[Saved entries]
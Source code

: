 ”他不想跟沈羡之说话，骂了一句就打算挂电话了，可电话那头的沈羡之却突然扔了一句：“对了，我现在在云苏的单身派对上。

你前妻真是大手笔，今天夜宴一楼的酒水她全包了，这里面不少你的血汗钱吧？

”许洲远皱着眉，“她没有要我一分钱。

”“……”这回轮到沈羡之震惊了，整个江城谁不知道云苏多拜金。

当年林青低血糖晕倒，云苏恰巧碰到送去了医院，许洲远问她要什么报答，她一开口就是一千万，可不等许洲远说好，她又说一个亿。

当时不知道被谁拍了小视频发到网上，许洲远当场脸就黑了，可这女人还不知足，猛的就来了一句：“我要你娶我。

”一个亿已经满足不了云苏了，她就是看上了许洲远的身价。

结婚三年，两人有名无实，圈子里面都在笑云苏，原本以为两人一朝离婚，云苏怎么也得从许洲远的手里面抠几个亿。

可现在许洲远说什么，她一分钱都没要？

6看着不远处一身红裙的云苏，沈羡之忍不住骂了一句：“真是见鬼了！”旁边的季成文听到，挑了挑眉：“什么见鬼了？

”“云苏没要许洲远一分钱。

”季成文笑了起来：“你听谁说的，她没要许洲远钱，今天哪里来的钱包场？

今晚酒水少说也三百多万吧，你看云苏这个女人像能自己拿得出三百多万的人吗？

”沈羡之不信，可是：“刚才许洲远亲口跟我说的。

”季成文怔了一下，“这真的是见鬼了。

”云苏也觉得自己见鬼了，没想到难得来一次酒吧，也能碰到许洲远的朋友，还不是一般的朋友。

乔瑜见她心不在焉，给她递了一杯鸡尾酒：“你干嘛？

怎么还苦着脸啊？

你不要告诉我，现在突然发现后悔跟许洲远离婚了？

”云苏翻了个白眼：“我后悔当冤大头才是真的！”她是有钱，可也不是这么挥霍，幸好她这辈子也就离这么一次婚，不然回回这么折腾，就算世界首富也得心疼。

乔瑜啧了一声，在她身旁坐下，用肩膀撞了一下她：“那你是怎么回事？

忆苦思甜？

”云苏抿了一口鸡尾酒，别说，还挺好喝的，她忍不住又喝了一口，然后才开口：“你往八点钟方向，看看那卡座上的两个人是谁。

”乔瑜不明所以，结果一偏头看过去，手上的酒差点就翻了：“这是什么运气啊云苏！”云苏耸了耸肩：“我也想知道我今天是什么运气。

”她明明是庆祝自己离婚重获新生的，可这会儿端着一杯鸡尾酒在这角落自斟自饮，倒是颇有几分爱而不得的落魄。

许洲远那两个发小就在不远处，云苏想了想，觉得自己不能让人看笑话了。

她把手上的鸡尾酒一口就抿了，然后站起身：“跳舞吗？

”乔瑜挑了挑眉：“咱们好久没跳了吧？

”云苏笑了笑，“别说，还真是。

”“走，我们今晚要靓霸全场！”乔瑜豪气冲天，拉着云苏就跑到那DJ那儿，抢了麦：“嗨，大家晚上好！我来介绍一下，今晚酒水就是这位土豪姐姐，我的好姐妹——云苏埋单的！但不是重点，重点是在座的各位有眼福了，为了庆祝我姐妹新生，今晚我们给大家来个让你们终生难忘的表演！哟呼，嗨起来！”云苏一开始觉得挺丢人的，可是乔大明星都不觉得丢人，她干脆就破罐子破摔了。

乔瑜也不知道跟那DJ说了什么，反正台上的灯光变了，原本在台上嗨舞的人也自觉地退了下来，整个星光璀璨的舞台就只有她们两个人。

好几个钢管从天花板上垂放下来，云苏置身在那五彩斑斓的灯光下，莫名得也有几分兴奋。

Instructions for the task —
All of the data above needs to be given again exactly.

Result of the exercise —
Source code

: ”他不想跟沈羡之说话，骂了一句就打算挂电话了，可电话那头的沈羡之却突然扔了一句：“对了，我现在在云苏的单身派对上。

你前妻真是大手笔，今天夜宴一楼的酒水她全包了，这里面不少你的血汗钱吧？

”许洲远皱着眉，“她没有要我一分钱。

”“……”这回轮到沈羡之震惊了，整个江城谁不知道云苏多拜金。

当年林青低血糖晕倒，云苏恰巧碰到送去了医院，许洲远问她要什么报答，她一开口就是一千万，可不等许洲远说好，她又说一个亿。

当时不知道被谁拍了小视频发到网上，许洲远当场脸就黑了，可这女人还不知足，猛的就来了一句：“我要你娶我。

”一个亿已经满足不了云苏了，她就是看上了许洲远的身价。

结婚三年，两人有名无实，圈子里面都在笑云苏，原本以为两人一朝离婚，云苏怎么也得从许洲远的手里面抠几个亿。

可现在许洲远说什么，她一分钱都没要？

6看着不远处一身红裙的云苏，沈羡之忍不住骂了一句：“真是见鬼了！”旁边的季成文听到，挑了挑眉：“什么见鬼了？

”“云苏没要许洲远一分钱。

”季成文笑了起来：“你听谁说的，她没要许洲远钱，今天哪里来的钱包场？

今晚酒水少说也三百多万吧，你看云苏这个女人像能自己拿得出三百多万的人吗？

”沈羡之不信，可是：“刚才许洲远亲口跟我说的。

”季成文怔了一下，“这真的是见鬼了。

”云苏也觉得自己见鬼了，没想到难得来一次酒吧，也能碰到许洲远的朋友，还不是一般的朋友。

乔瑜见她心不在焉，给她递了一杯鸡尾酒：“你干嘛？

怎么还苦着脸啊？

你不要告诉我，现在突然发现后悔跟许洲远离婚了？

”云苏翻了个白眼：“我后悔当冤大头才是真的！”她是有钱，可也不是这么挥霍，幸好她这辈子也就离这么一次婚，不然回回这么折腾，就算世界首富也得心疼。

乔瑜啧了一声，在她身旁坐下，用肩膀撞了一下她：“那你是怎么回事？

忆苦思甜？

”云苏抿了一口鸡尾酒，别说，还挺好喝的，她忍不住又喝了一口，然后才开口：“你往八点钟方向，看看那卡座上的两个人是谁。

”乔瑜不明所以，结果一偏头看过去，手上的酒差点就翻了：“这是什么运气啊云苏！”云苏耸了耸肩：“我也想知道我今天是什么运气。

”她明明是庆祝自己离婚重获新生的，可这会儿端着一杯鸡尾酒在这角落自斟自饮，倒是颇有几分爱而不得的落魄。

许洲远那两个发小就在不远处，云苏想了想，觉得自己不能让人看笑话了。

她把手上的鸡尾酒一口就抿了，然后站起身：“跳舞吗？

”乔瑜挑了挑眉：“咱们好久没跳了吧？

”云苏笑了笑，“别说，还真是。

”“走，我们今晚要靓霸全场！”乔瑜豪气冲天，拉着云苏就跑到那DJ那儿，抢了麦：“嗨，大家晚上好！我来介绍一下，今晚酒水就是这位土豪姐姐，我的好姐妹——云苏埋单的！但不是重点，重点是在座的各位有眼福了，为了庆祝我姐妹新生，今晚我们给大家来个让你们终生难忘的表演！哟呼，嗨起来！”云苏一开始觉得挺丢人的，可是乔大明星都不觉得丢人，她干脆就破罐子破摔了。

乔瑜也不知道跟那DJ说了什么，反正台上的灯光变了，原本在台上嗨舞的人也自觉地退了下来，整个星光璀璨的舞台就只有她们两个人。

好几个钢管从天花板上垂放下来，云苏置身在那五彩斑斓的灯光下，莫名得也有几分兴奋。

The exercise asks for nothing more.